I am hypothetically attempting to fit an auto.arima ARIMAX model with
y = a given proportion over a daily time series
and for my xregs I have temperature and velocity metrics lagged all the way back to 60 days in a matrix titled xvars with structure: column 1 = Temp, column 2 = Velocity, column 3 = Temp Lag 1, column 4 = Velocity Lag 1......column 121 = Temp Lag 60, column 122 = Velocity Lag 60.
the possible model parameterization/specifications for lag 60 could in essence then be
m_60 <- auto.arima(y,xreg = xvars[,1:122])
m2_60 <- auto.arima(y,xreg = xvars[,121:122])
the outcome of m_60 results in an ARIMA(0,0,0) presumably due to white noise/noisy data.
the outcome of m2_60 results in an ARIMA(5,0,0)

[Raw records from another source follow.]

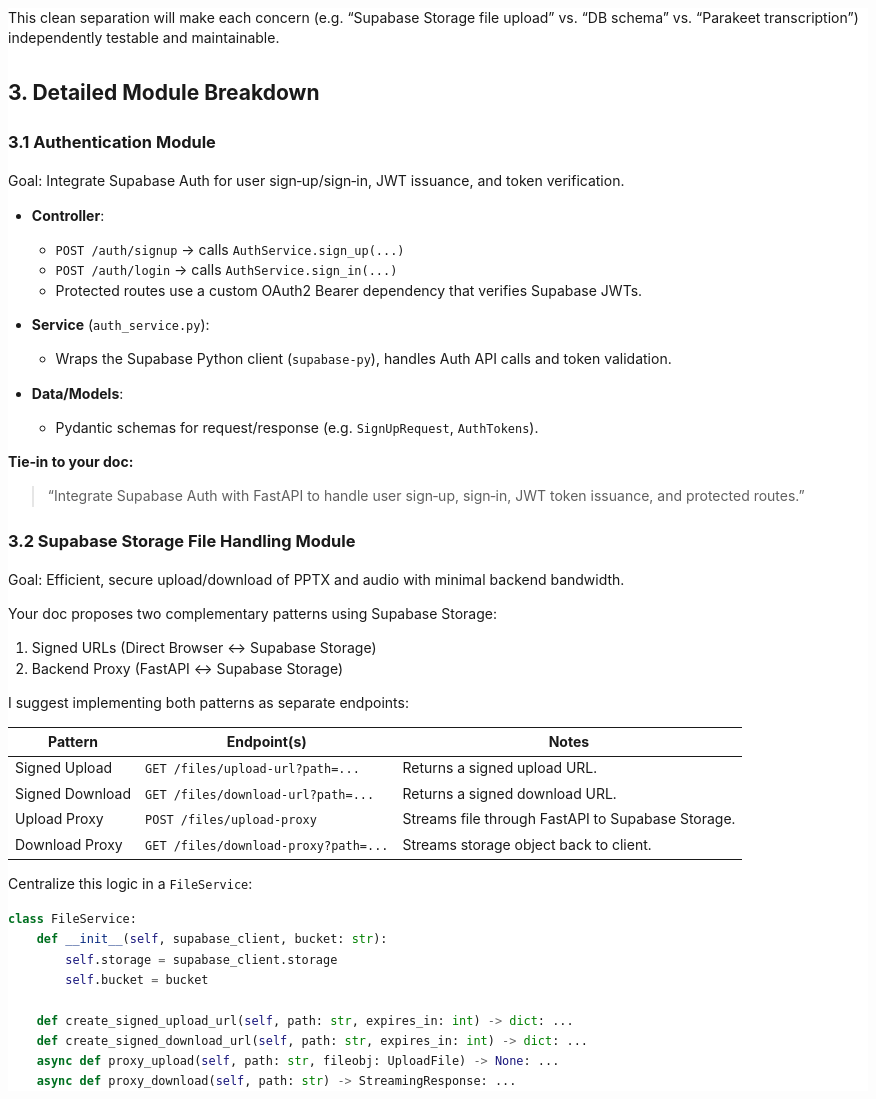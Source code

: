 This clean separation will make each concern (e.g. “Supabase Storage file upload” vs. “DB schema” vs. “Parakeet transcription”) independently testable and maintainable.

## 3. Detailed Module Breakdown

### 3.1 Authentication Module

Goal: Integrate Supabase Auth for user sign‑up/sign‑in, JWT issuance, and token verification.

* **Controller**:
  * `POST /auth/signup` → calls `AuthService.sign_up(...)`
  * `POST /auth/login` → calls `AuthService.sign_in(...)`
  * Protected routes use a custom OAuth2 Bearer dependency that verifies Supabase JWTs.

* **Service** (`auth_service.py`):
  * Wraps the Supabase Python client (`supabase-py`), handles Auth API calls and token validation.

* **Data/Models**:
  * Pydantic schemas for request/response (e.g. `SignUpRequest`, `AuthTokens`).

**Tie‑in to your doc:**

> “Integrate Supabase Auth with FastAPI to handle user sign‑up, sign‑in, JWT token issuance, and protected routes.”

### 3.2 Supabase Storage File Handling Module

Goal: Efficient, secure upload/download of PPTX and audio with minimal backend bandwidth.

Your doc proposes two complementary patterns using Supabase Storage:

1. Signed URLs (Direct Browser ↔ Supabase Storage)
2. Backend Proxy (FastAPI ↔ Supabase Storage)

I suggest implementing both patterns as separate endpoints:

|Pattern            | Endpoint(s)                         | Notes                                           |
| ------------------ | ----------------------------------- | ----------------------------------------------- |
| Signed Upload      | `GET /files/upload-url?path=...`    | Returns a signed upload URL.                    |
| Signed Download    | `GET /files/download-url?path=...`  | Returns a signed download URL.                  |
| Upload Proxy       | `POST /files/upload-proxy`          | Streams file through FastAPI to Supabase Storage. |
| Download Proxy     | `GET /files/download-proxy?path=...`| Streams storage object back to client.          |

Centralize this logic in a `FileService`:

```python
class FileService:
    def __init__(self, supabase_client, bucket: str):
        self.storage = supabase_client.storage
        self.bucket = bucket

    def create_signed_upload_url(self, path: str, expires_in: int) -> dict: ...
    def create_signed_download_url(self, path: str, expires_in: int) -> dict: ...
    async def proxy_upload(self, path: str, fileobj: UploadFile) -> None: ...
    async def proxy_download(self, path: str) -> StreamingResponse: ...
```
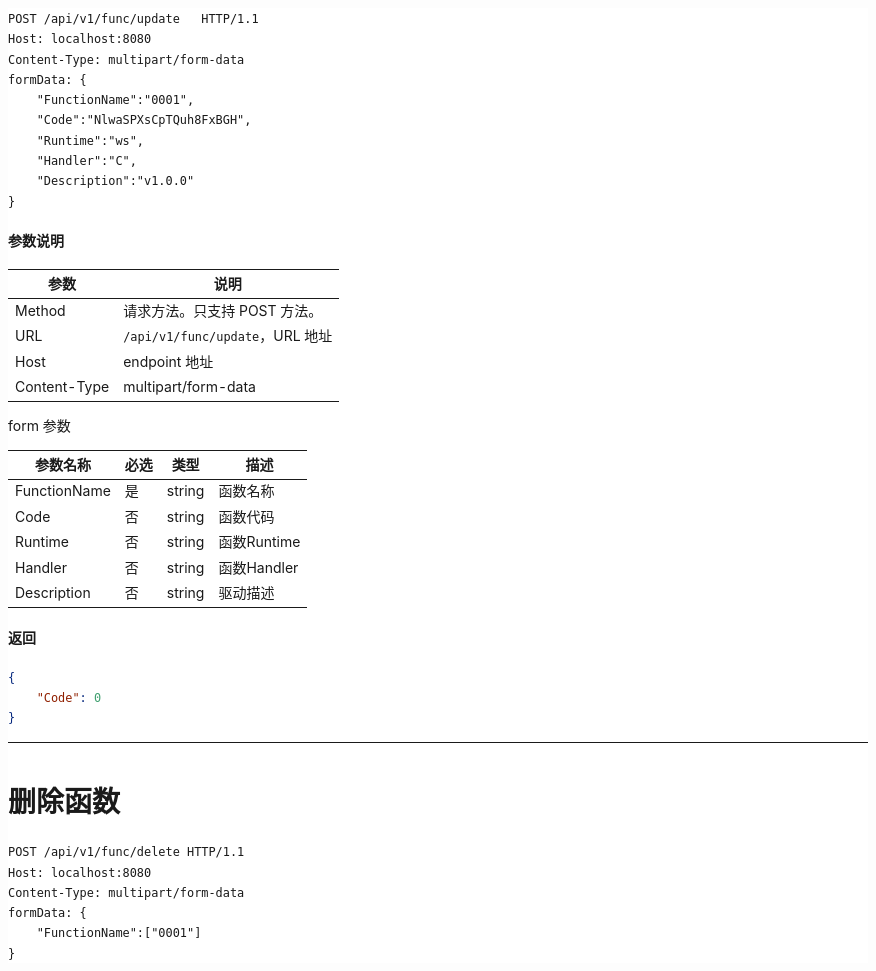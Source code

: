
 ```http
POST /api/v1/func/update   HTTP/1.1
Host: localhost:8080
Content-Type: multipart/form-data
formData: {
	"FunctionName":"0001",
	"Code":"NlwaSPXsCpTQuh8FxBGH",
	"Runtime":"ws",
	"Handler":"C",
	"Description":"v1.0.0"
}
```

#### 参数说明

|参数|说明|
|---|---|
|Method|请求方法。只支持 POST 方法。|
|URL|`/api/v1/func/update`，URL 地址|
|Host|endpoint 地址|
|Content-Type|multipart/form-data|

form 参数

|参数名称|必选|类型|描述|
|---|---|---|---|
|FunctionName|是|string|函数名称|
|Code|否|string|函数代码|
|Runtime|否|string|函数Runtime|
|Handler|否|string|函数Handler|
|Description|否|string|驱动描述|

#### 返回

```json
{
    "Code": 0
}
```

---
# 删除函数

```http
POST /api/v1/func/delete HTTP/1.1
Host: localhost:8080
Content-Type: multipart/form-data
formData: {
	"FunctionName":["0001"]
}
```
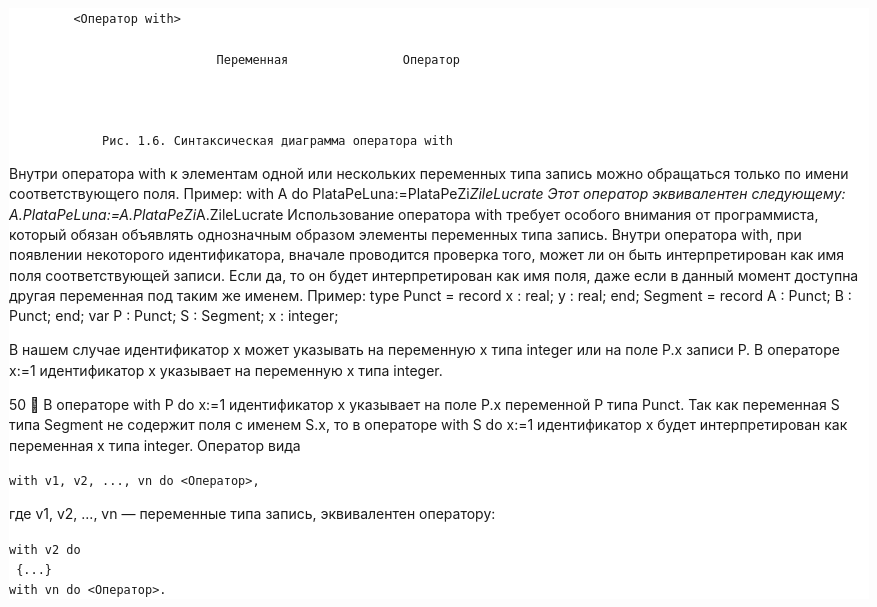              <Оператор with>

                                 Переменная                Оператор



                 Рис. 1.6. Синтаксическая диаграмма оператора with
  Внутри оператора with к элементам одной или нескольких переменных
типа запись можно обращаться только по имени соответствующего поля.
  Пример:
      with A do PlataPeLuna:=PlataPeZi*ZileLucrate
     Этот оператор эквивалентен следующему:
      A.PlataPeLuna:=A.PlataPeZi*A.ZileLucrate
   Использование оператора with требует особого внимания от программиста,
который обязан объявлять однозначным образом элементы переменных типа
запись. Внутри оператора with, при появлении некоторого идентификатора,
вначале проводится проверка того, может ли он быть интерпретирован как имя
поля соответствующей записи. Если да, то он будет интерпретирован как имя поля,
даже если в данный момент доступна другая переменная под таким же именем.
   Пример:
      type Punct = record
                     x : real;
                     y : real;
                   end;
           Segment = record
                       A : Punct;
                       B : Punct;
                     end;
      var P : Punct;
          S : Segment;
          x : integer;

  В нашем случае идентификатор x может указывать на переменную x типа
integer или на поле P.x записи Р.
  В операторе
      x:=1
идентификатор x указывает на переменную x типа integer.

50
  В операторе
    with P do x:=1
идентификатор х указывает на поле Р.х переменной Р типа Punct.
   Так как переменная S типа Segment не содержит поля с именем S.x, то
в операторе
    with S do x:=1
идентификатор х будет интерпретирован как переменная х типа integer.
  Оператор вида

    with v1, v2, ..., vn do <Оператор>,
где v1, v2, ..., vn ― переменные типа запись, эквивалентен оператору:

    with v2 do
     {...}
    with vn do <Оператор>.
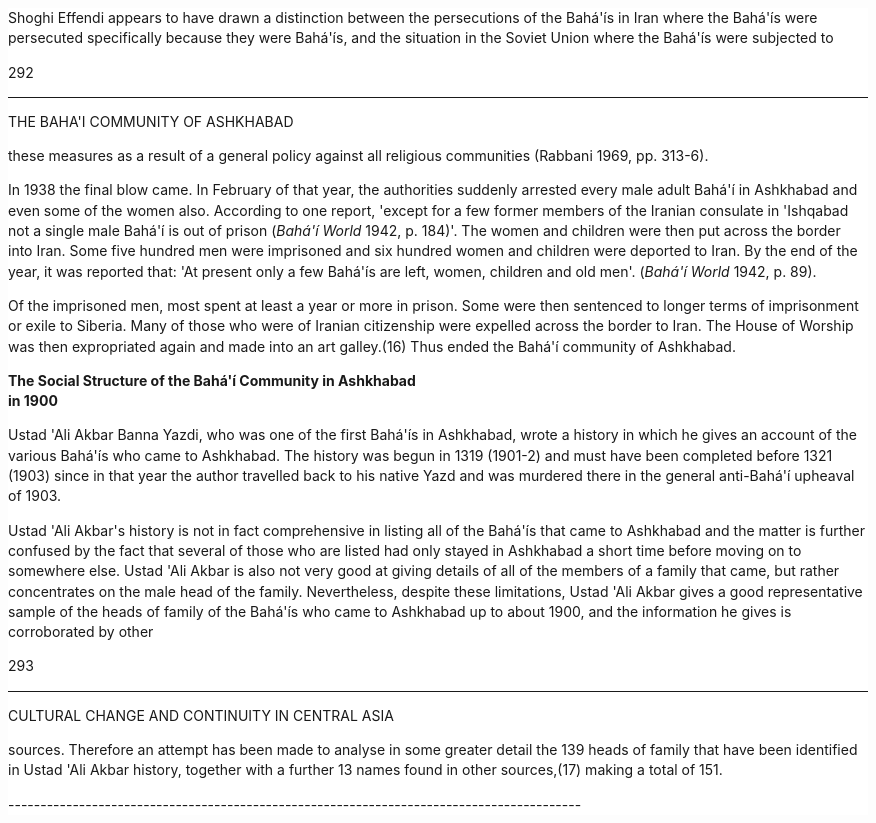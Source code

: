   
Shoghi Effendi appears to have drawn a distinction between the persecutions of the Bahá'ís in Iran where the Bahá'ís were persecuted specifically because they were Bahá'ís, and the situation in the Soviet Union where the Bahá'ís were subjected to

292

* * *

THE BAHA'I COMMUNITY OF ASHKHABAD

  
  

these measures as a result of a general policy against all religious communities (Rabbani 1969, pp. 313-6).

In 1938 the final blow came. In February of that year, the authorities suddenly arrested every male adult Bahá'í in Ashkhabad and even some of the women also. According to one report, 'except for a few former members of the Iranian consulate in 'Ishqabad not a single male Bahá'í is out of prison (_Bahá'í World_ 1942, p. 184)'. The women and children were then put across the border into Iran. Some five hundred men were imprisoned and six hundred women and children were deported to Iran. By the end of the year, it was reported that: 'At present only a few Bahá'ís are left, women, children and old men'. (_Bahá'í World_ 1942, p. 89).

Of the imprisoned men, most spent at least a year or more in prison. Some were then sentenced to longer terms of imprisonment or exile to Siberia. Many of those who were of Iranian citizenship were expelled across the border to Iran. The House of Worship was then expropriated again and made into an art galley.(16) Thus ended the Bahá'í community of Ashkhabad.  
  

**The Social Structure of the Bahá'í Community in Ashkhabad**  
**in 1900**

Ustad 'Ali Akbar Banna Yazdi, who was one of the first Bahá'ís in Ashkhabad, wrote a history in which he gives an account of the various Bahá'ís who came to Ashkhabad. The history was begun in 1319 (1901-2) and must have been completed before 1321 (1903) since in that year the author travelled back to his native Yazd and was murdered there in the general anti-Bahá'í upheaval of 1903.

Ustad 'Ali Akbar's history is not in fact comprehensive in listing all of the Bahá'ís that came to Ashkhabad and the matter is further confused by the fact that several of those who are listed had only stayed in Ashkhabad a short time before moving on to somewhere else. Ustad 'Ali Akbar is also not very good at giving details of all of the members of a family that came, but rather concentrates on the male head of the family. Nevertheless, despite these limitations, Ustad 'Ali Akbar gives a good representative sample of the heads of family of the Bahá'ís who came to Ashkhabad up to about 1900, and the information he gives is corroborated by other

293

* * *

CULTURAL CHANGE AND CONTINUITY IN CENTRAL ASIA

sources. Therefore an attempt has been made to analyse in some greater detail the 139 heads of family that have been identified in Ustad 'Ali Akbar history, together with a further 13 names found in other sources,(17) making a total of 151.

\-\-\-\-\-\-\-\-\-\-\-\-\-\-\-\-\-\-\-\-\-\-\-\-\-\-\-\-\-\-\-\-\-\-\-\-\-\-\-\-\-\-\-\-\-\-\-\-\-\-\-\-\-\-\-\-\-\-\-\-\-\-\-\-\-\-\-\-\-\-\-\-\-\-\-\-\-\-\-\-\-\-\-\-\-\-\-\-\-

being that I have quite a bit more to read on the subject my naive ensuing questions are then
1.) is it inappropriate to lag exogenous regressor variables out so far as they may be encroaching upon seasonality and/or other trends and factors? what is an appropriate/acceptable amount of days to lag x regressors out?
2.) the m_60 parameterization results in a better AIC while still accounting for the increased parameters/DF's, can this model be trusted as it is lagged out so far, and includes all xregs before m_60 in the xvars matrix? I want to avoid over fiting as well.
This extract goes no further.